— What is required —
Print the whole listing below exactly as given, pictures excluded.

— Data —

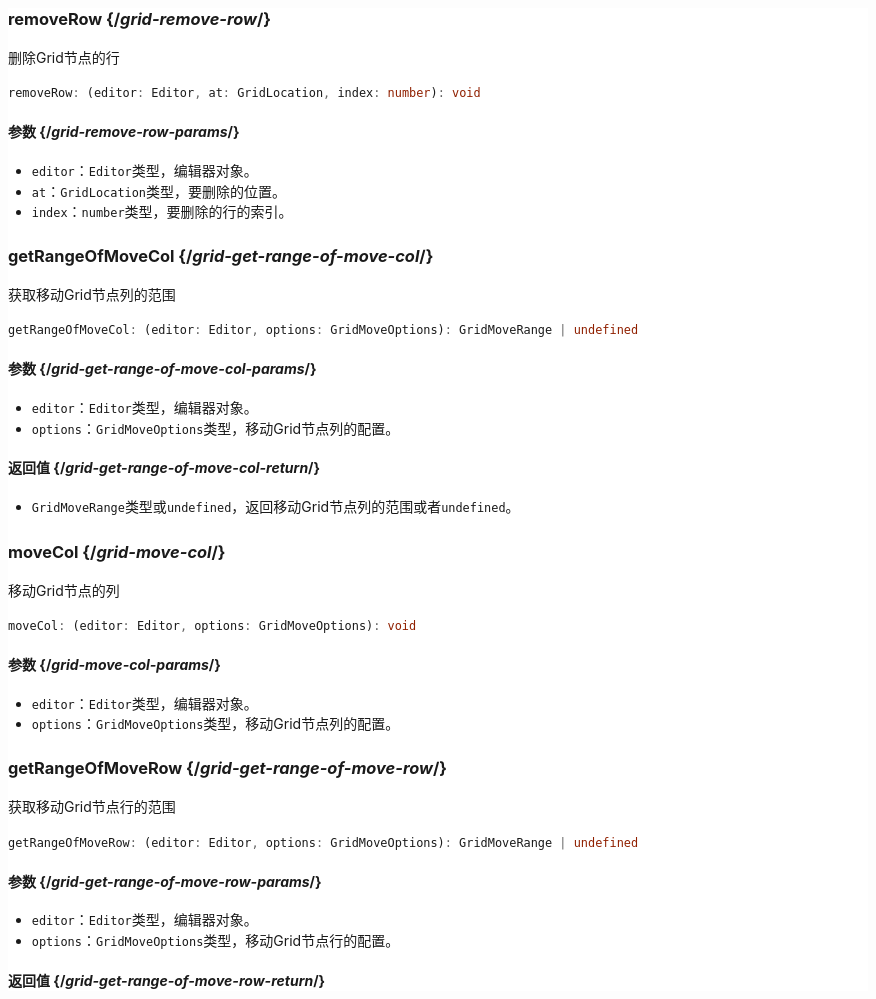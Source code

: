 ### removeRow {/*grid-remove-row*/}

删除Grid节点的行

```ts
removeRow: (editor: Editor, at: GridLocation, index: number): void
```

#### 参数 {/*grid-remove-row-params*/}

- `editor`：`Editor`类型，编辑器对象。
- `at`：`GridLocation`类型，要删除的位置。
- `index`：`number`类型，要删除的行的索引。

### getRangeOfMoveCol {/*grid-get-range-of-move-col*/}

获取移动Grid节点列的范围

```ts
getRangeOfMoveCol: (editor: Editor, options: GridMoveOptions): GridMoveRange | undefined
```

#### 参数 {/*grid-get-range-of-move-col-params*/}

- `editor`：`Editor`类型，编辑器对象。
- `options`：`GridMoveOptions`类型，移动Grid节点列的配置。

#### 返回值 {/*grid-get-range-of-move-col-return*/}

- `GridMoveRange`类型或`undefined`，返回移动Grid节点列的范围或者`undefined`。

### moveCol {/*grid-move-col*/}

移动Grid节点的列

```ts
moveCol: (editor: Editor, options: GridMoveOptions): void
```

#### 参数 {/*grid-move-col-params*/}

- `editor`：`Editor`类型，编辑器对象。
- `options`：`GridMoveOptions`类型，移动Grid节点列的配置。

### getRangeOfMoveRow {/*grid-get-range-of-move-row*/}

获取移动Grid节点行的范围

```ts
getRangeOfMoveRow: (editor: Editor, options: GridMoveOptions): GridMoveRange | undefined
```

#### 参数 {/*grid-get-range-of-move-row-params*/}

- `editor`：`Editor`类型，编辑器对象。
- `options`：`GridMoveOptions`类型，移动Grid节点行的配置。

#### 返回值 {/*grid-get-range-of-move-row-return*/}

— Answer section —
Source code

: ### removeRow {/*grid-remove-row*/}

删除Grid节点的行

```ts
removeRow: (editor: Editor, at: GridLocation, index: number): void
```

#### 参数 {/*grid-remove-row-params*/}

- `editor`：`Editor`类型，编辑器对象。
- `at`：`GridLocation`类型，要删除的位置。
- `index`：`number`类型，要删除的行的索引。

### getRangeOfMoveCol {/*grid-get-range-of-move-col*/}

获取移动Grid节点列的范围

```ts
getRangeOfMoveCol: (editor: Editor, options: GridMoveOptions): GridMoveRange | undefined
```

#### 参数 {/*grid-get-range-of-move-col-params*/}

- `editor`：`Editor`类型，编辑器对象。
- `options`：`GridMoveOptions`类型，移动Grid节点列的配置。

#### 返回值 {/*grid-get-range-of-move-col-return*/}

- `GridMoveRange`类型或`undefined`，返回移动Grid节点列的范围或者`undefined`。

### moveCol {/*grid-move-col*/}

移动Grid节点的列

```ts
moveCol: (editor: Editor, options: GridMoveOptions): void
```

#### 参数 {/*grid-move-col-params*/}

- `editor`：`Editor`类型，编辑器对象。
- `options`：`GridMoveOptions`类型，移动Grid节点列的配置。

### getRangeOfMoveRow {/*grid-get-range-of-move-row*/}

获取移动Grid节点行的范围

```ts
getRangeOfMoveRow: (editor: Editor, options: GridMoveOptions): GridMoveRange | undefined
```

#### 参数 {/*grid-get-range-of-move-row-params*/}

- `editor`：`Editor`类型，编辑器对象。
- `options`：`GridMoveOptions`类型，移动Grid节点行的配置。

#### 返回值 {/*grid-get-range-of-move-row-return*/}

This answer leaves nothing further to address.